#### RECORDS SHOWN

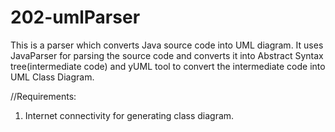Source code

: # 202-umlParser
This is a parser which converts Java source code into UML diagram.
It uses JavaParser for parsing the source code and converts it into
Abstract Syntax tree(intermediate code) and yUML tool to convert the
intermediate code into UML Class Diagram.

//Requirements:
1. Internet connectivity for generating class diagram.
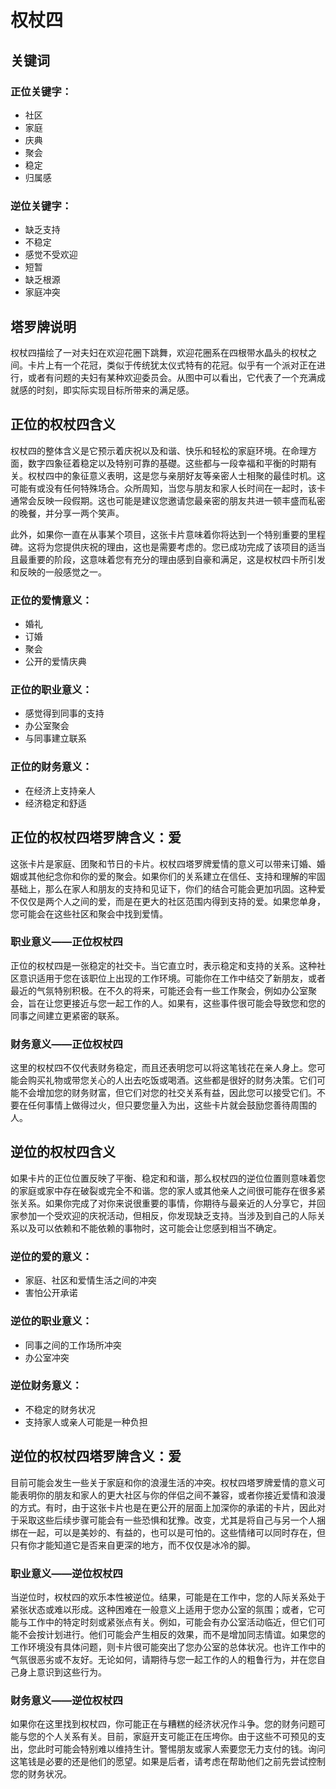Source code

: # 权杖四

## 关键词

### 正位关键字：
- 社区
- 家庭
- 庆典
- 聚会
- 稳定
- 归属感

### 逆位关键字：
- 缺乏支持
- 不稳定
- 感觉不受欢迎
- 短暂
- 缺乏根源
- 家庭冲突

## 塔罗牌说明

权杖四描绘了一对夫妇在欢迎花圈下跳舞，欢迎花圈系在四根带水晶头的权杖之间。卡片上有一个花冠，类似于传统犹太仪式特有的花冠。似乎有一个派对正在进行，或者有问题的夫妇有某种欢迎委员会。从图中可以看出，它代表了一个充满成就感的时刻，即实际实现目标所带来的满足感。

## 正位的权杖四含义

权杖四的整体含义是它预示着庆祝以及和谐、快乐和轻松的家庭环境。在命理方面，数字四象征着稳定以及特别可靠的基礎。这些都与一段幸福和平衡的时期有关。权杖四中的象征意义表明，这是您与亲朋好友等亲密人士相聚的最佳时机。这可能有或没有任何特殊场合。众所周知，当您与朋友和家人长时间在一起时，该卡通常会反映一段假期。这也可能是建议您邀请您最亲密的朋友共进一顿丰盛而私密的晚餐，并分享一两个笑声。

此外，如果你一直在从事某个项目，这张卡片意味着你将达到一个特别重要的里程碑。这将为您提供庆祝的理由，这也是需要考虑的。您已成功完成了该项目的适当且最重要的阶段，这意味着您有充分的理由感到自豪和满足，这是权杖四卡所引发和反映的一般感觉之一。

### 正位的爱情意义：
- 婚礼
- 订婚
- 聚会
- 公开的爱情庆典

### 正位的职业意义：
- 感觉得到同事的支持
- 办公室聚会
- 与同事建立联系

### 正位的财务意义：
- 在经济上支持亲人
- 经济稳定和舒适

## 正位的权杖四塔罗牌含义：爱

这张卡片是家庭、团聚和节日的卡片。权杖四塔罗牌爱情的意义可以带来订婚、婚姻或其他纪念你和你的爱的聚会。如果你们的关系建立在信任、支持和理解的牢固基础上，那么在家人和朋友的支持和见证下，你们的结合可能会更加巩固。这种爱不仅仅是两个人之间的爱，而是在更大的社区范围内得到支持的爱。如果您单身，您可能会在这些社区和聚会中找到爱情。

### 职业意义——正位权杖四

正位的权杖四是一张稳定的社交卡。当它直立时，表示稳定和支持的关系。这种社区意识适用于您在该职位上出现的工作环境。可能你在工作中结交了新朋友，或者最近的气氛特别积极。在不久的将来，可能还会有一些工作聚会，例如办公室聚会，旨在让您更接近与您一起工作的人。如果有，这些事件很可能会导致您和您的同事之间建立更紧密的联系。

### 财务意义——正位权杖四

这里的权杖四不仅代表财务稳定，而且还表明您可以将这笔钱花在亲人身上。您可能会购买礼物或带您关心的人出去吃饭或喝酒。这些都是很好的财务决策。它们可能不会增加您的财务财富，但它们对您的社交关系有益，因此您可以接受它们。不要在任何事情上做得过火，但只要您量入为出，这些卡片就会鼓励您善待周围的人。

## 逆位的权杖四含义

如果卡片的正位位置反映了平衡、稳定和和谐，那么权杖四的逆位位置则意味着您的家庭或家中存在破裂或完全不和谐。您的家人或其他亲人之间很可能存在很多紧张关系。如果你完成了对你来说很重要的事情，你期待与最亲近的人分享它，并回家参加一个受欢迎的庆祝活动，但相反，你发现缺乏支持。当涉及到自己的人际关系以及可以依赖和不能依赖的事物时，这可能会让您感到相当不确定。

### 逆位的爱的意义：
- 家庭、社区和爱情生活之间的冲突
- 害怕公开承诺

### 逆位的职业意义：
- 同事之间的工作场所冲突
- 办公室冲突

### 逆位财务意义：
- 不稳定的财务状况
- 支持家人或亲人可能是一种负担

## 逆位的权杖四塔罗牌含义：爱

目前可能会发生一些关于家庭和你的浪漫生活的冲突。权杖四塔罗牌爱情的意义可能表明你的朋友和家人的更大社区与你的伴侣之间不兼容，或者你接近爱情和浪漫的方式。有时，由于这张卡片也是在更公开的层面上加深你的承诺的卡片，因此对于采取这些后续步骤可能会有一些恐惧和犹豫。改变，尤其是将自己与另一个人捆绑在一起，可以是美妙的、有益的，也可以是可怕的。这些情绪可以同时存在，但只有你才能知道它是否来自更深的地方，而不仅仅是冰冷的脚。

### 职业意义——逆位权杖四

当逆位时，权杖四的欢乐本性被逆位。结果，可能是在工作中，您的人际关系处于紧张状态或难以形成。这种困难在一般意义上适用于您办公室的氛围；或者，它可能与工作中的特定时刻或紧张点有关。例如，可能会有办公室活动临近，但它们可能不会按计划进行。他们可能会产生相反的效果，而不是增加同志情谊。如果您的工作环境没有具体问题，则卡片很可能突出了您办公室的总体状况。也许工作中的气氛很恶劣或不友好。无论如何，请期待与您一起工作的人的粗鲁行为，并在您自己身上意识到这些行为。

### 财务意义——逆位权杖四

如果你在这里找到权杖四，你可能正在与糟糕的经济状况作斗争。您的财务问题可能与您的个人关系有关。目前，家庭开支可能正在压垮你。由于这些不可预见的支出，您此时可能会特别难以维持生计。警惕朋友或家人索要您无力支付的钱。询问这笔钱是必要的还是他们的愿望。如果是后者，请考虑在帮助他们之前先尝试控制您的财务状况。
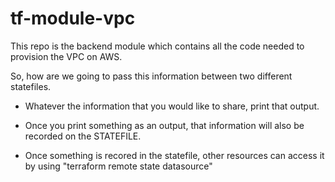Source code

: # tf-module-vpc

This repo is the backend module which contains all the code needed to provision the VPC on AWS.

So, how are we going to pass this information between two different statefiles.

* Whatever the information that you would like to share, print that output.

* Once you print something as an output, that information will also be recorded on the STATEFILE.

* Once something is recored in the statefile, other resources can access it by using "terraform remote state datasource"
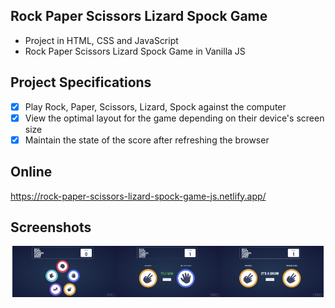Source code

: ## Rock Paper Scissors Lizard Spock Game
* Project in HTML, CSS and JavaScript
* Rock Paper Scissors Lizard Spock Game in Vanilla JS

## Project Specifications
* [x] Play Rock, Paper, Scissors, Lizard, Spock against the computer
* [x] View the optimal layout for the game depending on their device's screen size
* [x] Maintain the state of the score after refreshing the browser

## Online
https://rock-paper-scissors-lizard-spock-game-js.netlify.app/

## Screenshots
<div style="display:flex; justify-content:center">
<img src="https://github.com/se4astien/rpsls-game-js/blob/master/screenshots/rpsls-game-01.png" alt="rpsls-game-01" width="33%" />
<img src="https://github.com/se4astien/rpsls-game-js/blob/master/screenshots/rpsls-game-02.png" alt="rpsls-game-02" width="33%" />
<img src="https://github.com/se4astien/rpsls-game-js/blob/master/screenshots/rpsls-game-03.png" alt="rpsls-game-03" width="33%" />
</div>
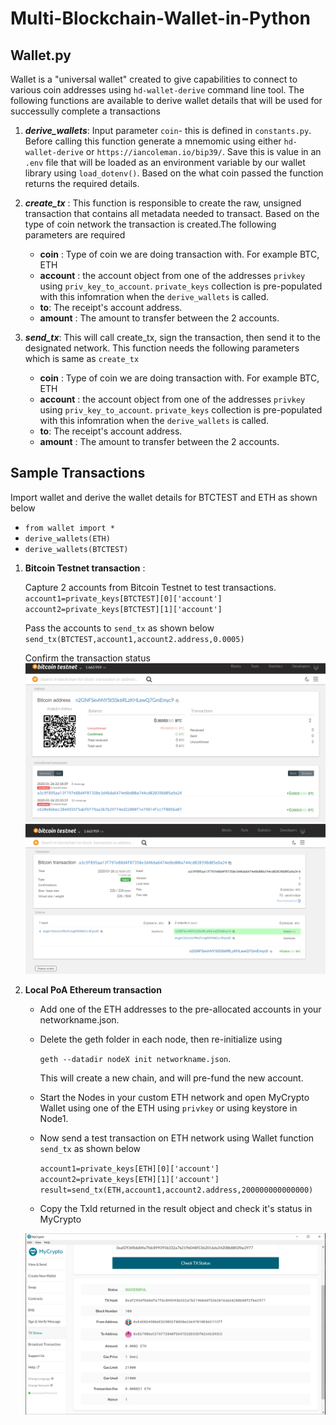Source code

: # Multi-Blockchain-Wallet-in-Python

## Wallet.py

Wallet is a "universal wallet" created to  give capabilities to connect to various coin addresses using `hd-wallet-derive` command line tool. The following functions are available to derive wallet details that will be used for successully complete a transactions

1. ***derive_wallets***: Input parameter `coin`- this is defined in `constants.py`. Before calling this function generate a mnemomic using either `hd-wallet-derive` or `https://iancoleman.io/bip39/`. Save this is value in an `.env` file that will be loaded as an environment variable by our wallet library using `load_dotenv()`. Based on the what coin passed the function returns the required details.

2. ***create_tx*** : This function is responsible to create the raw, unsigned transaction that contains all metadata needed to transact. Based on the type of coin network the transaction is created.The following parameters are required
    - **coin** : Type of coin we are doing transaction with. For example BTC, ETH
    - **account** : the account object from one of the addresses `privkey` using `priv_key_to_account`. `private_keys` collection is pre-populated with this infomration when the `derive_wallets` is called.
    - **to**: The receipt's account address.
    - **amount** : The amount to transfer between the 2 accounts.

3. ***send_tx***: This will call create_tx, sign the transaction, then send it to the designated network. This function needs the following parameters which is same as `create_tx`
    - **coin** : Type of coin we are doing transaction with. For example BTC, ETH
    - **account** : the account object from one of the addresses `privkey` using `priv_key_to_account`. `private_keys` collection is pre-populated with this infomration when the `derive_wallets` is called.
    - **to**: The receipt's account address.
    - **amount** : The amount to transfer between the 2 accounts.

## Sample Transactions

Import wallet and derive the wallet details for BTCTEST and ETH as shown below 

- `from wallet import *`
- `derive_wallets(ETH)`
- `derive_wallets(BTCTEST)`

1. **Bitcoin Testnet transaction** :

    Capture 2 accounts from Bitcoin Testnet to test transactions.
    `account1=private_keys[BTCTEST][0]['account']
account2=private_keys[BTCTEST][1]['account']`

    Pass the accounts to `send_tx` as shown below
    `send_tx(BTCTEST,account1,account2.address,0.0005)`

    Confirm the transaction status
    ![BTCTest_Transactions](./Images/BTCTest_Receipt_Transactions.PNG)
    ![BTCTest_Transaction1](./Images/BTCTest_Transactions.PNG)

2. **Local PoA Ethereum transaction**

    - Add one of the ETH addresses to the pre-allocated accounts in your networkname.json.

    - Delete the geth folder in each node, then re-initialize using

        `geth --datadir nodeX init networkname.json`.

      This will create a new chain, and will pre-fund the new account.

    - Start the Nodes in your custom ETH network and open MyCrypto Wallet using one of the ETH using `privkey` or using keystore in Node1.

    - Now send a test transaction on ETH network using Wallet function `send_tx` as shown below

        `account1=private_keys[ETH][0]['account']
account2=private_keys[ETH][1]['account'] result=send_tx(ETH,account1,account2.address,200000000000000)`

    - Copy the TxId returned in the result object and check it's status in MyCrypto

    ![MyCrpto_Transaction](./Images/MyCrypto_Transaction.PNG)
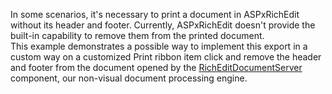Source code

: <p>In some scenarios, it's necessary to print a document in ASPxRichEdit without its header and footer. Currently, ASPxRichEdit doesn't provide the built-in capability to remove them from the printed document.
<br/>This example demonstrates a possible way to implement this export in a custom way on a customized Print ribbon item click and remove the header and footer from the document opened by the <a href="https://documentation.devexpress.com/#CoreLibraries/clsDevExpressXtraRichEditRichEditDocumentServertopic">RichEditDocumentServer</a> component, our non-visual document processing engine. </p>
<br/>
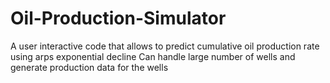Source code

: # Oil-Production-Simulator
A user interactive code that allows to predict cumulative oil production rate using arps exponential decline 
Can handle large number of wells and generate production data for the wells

########

Look through the data above and return exactly the lines from the one that contains "### 财务意义——正位权杖四" to the one that contains "## 逆位的权杖四含义", inclusive, with nothing else.

> TASK SOLUTION
### 财务意义——正位权杖四

这里的权杖四不仅代表财务稳定，而且还表明您可以将这笔钱花在亲人身上。您可能会购买礼物或带您关心的人出去吃饭或喝酒。这些都是很好的财务决策。它们可能不会增加您的财务财富，但它们对您的社交关系有益，因此您可以接受它们。不要在任何事情上做得过火，但只要您量入为出，这些卡片就会鼓励您善待周围的人。

## 逆位的权杖四含义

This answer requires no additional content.